Coming into Kooyong, Federer had won 21 consecutive matches in ATP Tour events.
Lleyton Hewitt rallied from a 3-0 deficit in the second set to beat France's Arnaud Clement 6-2, 6-4, moving the top-seeded Australian to the quarterfinals of the Medibank Sydney International.
Clement double-faulted at two crucial points in the match -- the first time at 2-2 in the opening set when it gave Hewitt his first service break.
In women's second-round play, third-seeded Elena Dementieva of Russia beat Eleni Deniilidou of Greece 6-3, 3-6, 6-2, fifth-seeded Nadia Petrova of Russia defeated Daniela Hantuchova of Slovakia 6-0, 6-2 and Samantha Stosur of Australia, a finalist in last week's Gold Coast tournament, beat Tatiana Golovin of France 6-2, 4-6, 6-2.
Robby Ginepri of the US beat fourth-seeded countryman Vince Spadea 7-5, 6-3 to reach the quarterfinals of the Heineken Open.
The unseeded Ginepri turned the match when he broke Spadea's serve in the extended 11th game of the first set.
The win avenged Ginepri's straight-sets loss to Spadea at their only previous meeting, indoors at Lyon last year.
Ginepri will meet fifth-seeded Fernando Gonzalez in the quarterfinals after the Chilean's 6-3, 6-4 win over Mariano Zabaleta of Argentina.
Jennifer Capriati, a two-time winner of the Australian Open, has withdrawn from this year's first Grand Slam tournament because of a recurring right shoulder injury, organizers said yesterday.
Capriati, who won the Australian Open in 2001 and 2002, joins last year's winner Justine Henin-Hardenne and losing finalist Kim Clijsters on the sidelines for the tournament that begins next Monday.

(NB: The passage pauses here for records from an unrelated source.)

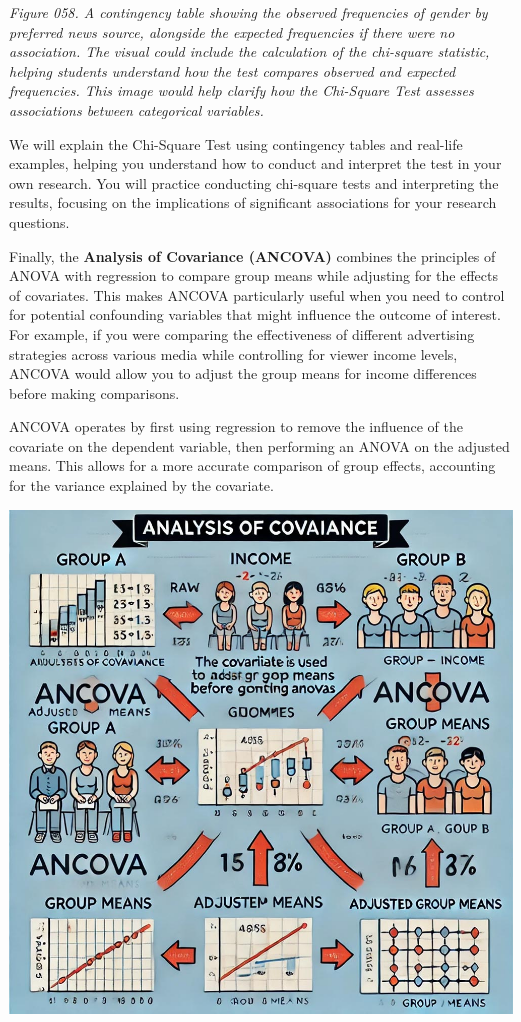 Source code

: \documentclass[
]{book}
\begin{document}
\emph{Figure 058. A contingency table showing the observed frequencies of gender by preferred news source, alongside the expected frequencies if there were no association. The visual could include the calculation of the chi-square statistic, helping students understand how the test compares observed and expected frequencies. This image would help clarify how the Chi-Square Test assesses associations between categorical variables.}

We will explain the Chi-Square Test using contingency tables and real-life examples, helping you understand how to conduct and interpret the test in your own research. You will practice conducting chi-square tests and interpreting the results, focusing on the implications of significant associations for your research questions.

Finally, the \textbf{Analysis of Covariance (ANCOVA)} combines the principles of ANOVA with regression to compare group means while adjusting for the effects of covariates. This makes ANCOVA particularly useful when you need to control for potential confounding variables that might influence the outcome of interest. For example, if you were comparing the effectiveness of different advertising strategies across various media while controlling for viewer income levels, ANCOVA would allow you to adjust the group means for income differences before making comparisons.

ANCOVA operates by first using regression to remove the influence of the covariate on the dependent variable, then performing an ANOVA on the adjusted means. This allows for a more accurate comparison of group effects, accounting for the variance explained by the covariate.

\includegraphics[width=1\textwidth,height=\textheight]{images/fig059.jpg}
\end{document}
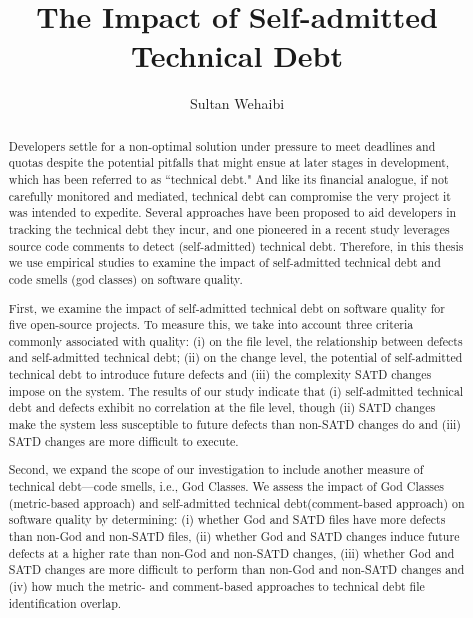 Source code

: \documentclass[12pt]{report}
\author{Sultan Wehaibi}
\title {The Impact of Self-admitted Technical Debt}
\newcommand{\SATD}{self-admitted technical debt\xspace}
\begin{document}
\begin{abstract}
	
	

Developers settle for a non-optimal solution under pressure to meet deadlines and quotas despite the potential pitfalls that might ensue at later stages in development, which has been referred to as ``technical debt." And like its financial analogue, if not carefully monitored and mediated, technical debt can compromise the very project it was intended to expedite. Several approaches have been proposed to aid developers in tracking the technical debt they incur, and one pioneered in a recent study leverages source code comments to detect (self-admitted) technical debt. Therefore, in this thesis we use empirical studies to examine the impact of self-admitted technical debt and code smells (god classes) on software quality.

First, we examine the impact of \SATD on software quality for five open-source projects. To measure this, we take into account three criteria commonly associated with quality: (i) on the file level, the relationship between defects and \SATD; (ii) on the change level, the potential of \SATD to introduce future defects and (iii) the complexity SATD changes impose on the system. The results of our study indicate that (i) \SATD and defects exhibit no correlation at the file level, though (ii) SATD changes make the system less susceptible to future defects than non-SATD changes do and (iii) SATD changes are more difficult to execute.

Second, we expand the scope of our investigation to include another measure of technical debt---code smells, i.e., God Classes. We assess the impact of God Classes (metric-based approach) and \SATD (comment-based approach) on software quality by determining: (i) whether God and SATD files have more defects than non-God and non-SATD files, (ii) whether God and SATD changes induce future defects at a higher rate than non-God and non-SATD changes, (iii) whether God and SATD changes are more difficult to perform than non-God and non-SATD changes and (iv) how much the metric- and comment-based approaches to technical debt file identification overlap.


\end{abstract}
\end{document}
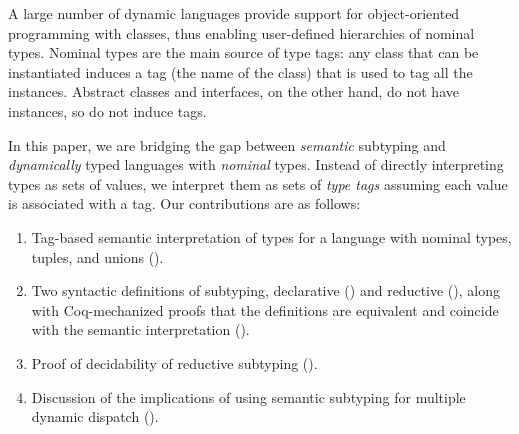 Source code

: A large number of dynamic languages provide support 
for object-oriented programming with classes, 
thus enabling user-defined hierarchies of nominal types.
Nominal types are the main source of type tags: 
any class that can be instantiated induces a tag (the name of the class) 
that is used to tag all the instances.
Abstract classes and interfaces, on the other hand, 
do not have instances, so do not induce tags.

In this paper, we are bridging the gap between \emph{semantic} subtyping 
and \emph{dynamically} typed languages with \emph{nominal} types.
Instead of directly interpreting types as sets of values,
we interpret them as sets of \emph{type tags} assuming 
each value is associated with a tag.
Our contributions are as follows:
\begin{enumerate}
  \item Tag-based semantic interpretation of types for a language
    with nominal types, tuples, and unions ().
  \item Two syntactic definitions of subtyping, 
    declarative () and reductive (),
    along with Coq-mechanized proofs that the definitions are equivalent
    and coincide with the semantic interpretation (). 	
  \item Proof of decidability of reductive subtyping ().
  \item Discussion of the implications of using semantic subtyping
    for multiple dynamic dispatch ().
\end{enumerate}






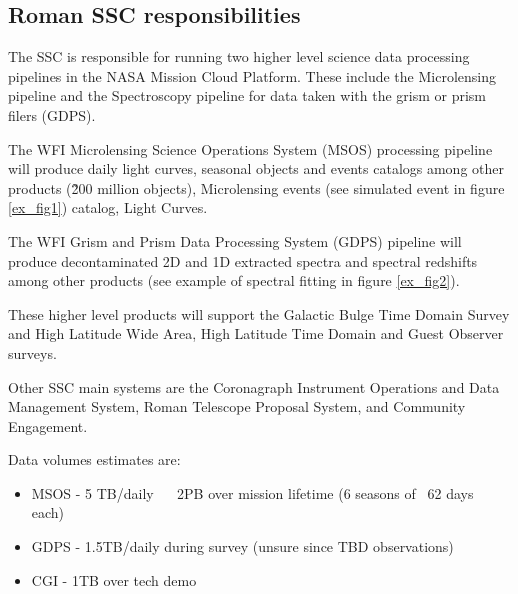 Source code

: \documentclass[11pt,twoside]{article}
\begin{document}
\subsection{Roman SSC responsibilities}

The SSC is responsible for running two higher level science data processing pipelines
in the NASA Mission Cloud Platform. These include the Microlensing pipeline and the
Spectroscopy pipeline for data taken with the grism or prism filers (GDPS).

The WFI Microlensing Science Operations System (MSOS) processing pipeline will produce daily light curves, seasonal objects and events catalogs among other products (\~200 million objects), Microlensing events (see simulated event in figure \ref{ex_fig1}) catalog, Light Curves.

The WFI Grism and Prism Data Processing System (GDPS) pipeline will produce decontaminated 2D and 1D extracted spectra and spectral redshifts among other products (see example of spectral fitting in figure \ref{ex_fig2}). 

These higher level products will support the Galactic Bulge Time Domain Survey and High Latitude Wide Area, High Latitude Time Domain and Guest Observer surveys.

Other SSC main systems are the Coronagraph Instrument Operations and Data Management System, Roman Telescope Proposal System, and Community Engagement.

Data volumes estimates are:

\begin{itemize}
\item MSOS - 5 TB/daily  ~ 2PB over mission lifetime (6 seasons of ~62 days each) 
\item GDPS - 1.5TB/daily during survey (unsure since TBD observations)
\item CGI - 1TB over tech demo
\end{itemize}


\end{document}
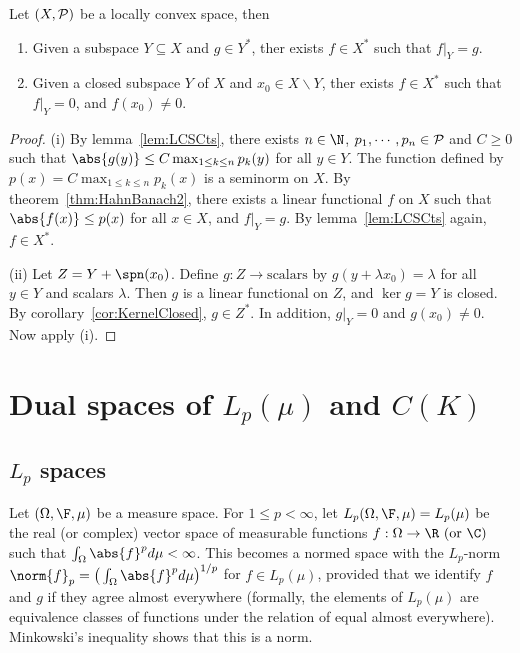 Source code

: \documentclass[a4paper]{article}
\begin{document}
{\begin{nthm}\label{thm:HahnBanach4}
	Let $(X,\P)$ be a locally convex space, then
	\begin{enumerate}[nosep,label=(\roman*)]
		\item Given a subspace $Y\subseteq X$ and $g\in Y^*$, ther exists $f\in X^*$ such that $f|_Y=g$.
		\item Given a closed subspace $Y$ of $X$ and $x_0\in X\backslash Y$, ther exists $f\in X^*$ such that $f|_Y=0$, and $f(x_0)\not= 0$.
	\end{enumerate}
\end{nthm}
\begin{proof}
(i) By lemma~\ref{lem:LCSCts}, there exists $n\in\N$, $p_1,\cdots,p_n\in\P$ and $C\geq 0$ such that $\abs{g(y)}\leq C\max_{1\leq k\leq n}p_k(y)$ for all $y\in Y$. The function defined by $p(x)=C\max_{1\leq k\leq n}p_k(x)$ is a seminorm on $X$. By theorem~\ref{thm:HahnBanach2}, there exists a linear functional $f$ on $X$ such that $\abs{f(x)}\leq p(x)$ for all $x\in X$, and $f|_Y=g$. By lemma~\ref{lem:LCSCts} again, $f\in X^*$.

(ii) Let $Z=Y+\spn(x_0)$. Define $g:Z\to\text{scalars}$ by $g(y+\lambda x_0)=\lambda$ for all $y\in Y$ and scalars $\lambda$. Then $g$ is a linear functional on $Z$, and $\ker g=Y$ is closed. By corollary~\ref{cor:KernelClosed}, $g\in Z^*$. In addition, $g|_Y=0$ and $g(x_0)\not= 0$. Now apply (i).
\end{proof}
}

\newpage

\section{Dual spaces of $L_p(\mu)$ and $C(K)$}

\subsection*{$L_p$ spaces}
Let $(\Omega,\F,\mu)$ be a measure space. For $1\leq p<\infty$, let $L_p(\Omega,\F,\mu)=L_p(\mu)$ be the real (or complex) vector space of measurable functions $f:\Omega\to\R\ (\text{or }\C)$ such that $\int_\Omega\abs{f}^pd\mu<\infty$. This becomes a normed space with the $L_p$-norm $\norm{f}_p=\big(\int_\Omega\abs{f}^p d\mu\big)^{1/p}$ for $f\in L_p(\mu)$, provided that we identify $f$ and $g$ if they agree almost everywhere (formally, the elements of $L_p(\mu)$ are equivalence classes of functions under the relation of equal almost everywhere). Minkowski's inequality shows that this is a norm.
\end{document}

Henin-Hardenne has a knee injury and Clijsters a recurring wrist problem. Both Henin-Hardenne and Capriati pulled out of this week's Medibank Sydney International with the same injuries.
Australian Open organizers said Capriati had advised the WTA that she'd failed to recover from a shoulder injury that she picked up Advanta Championships at Philadelphia in November.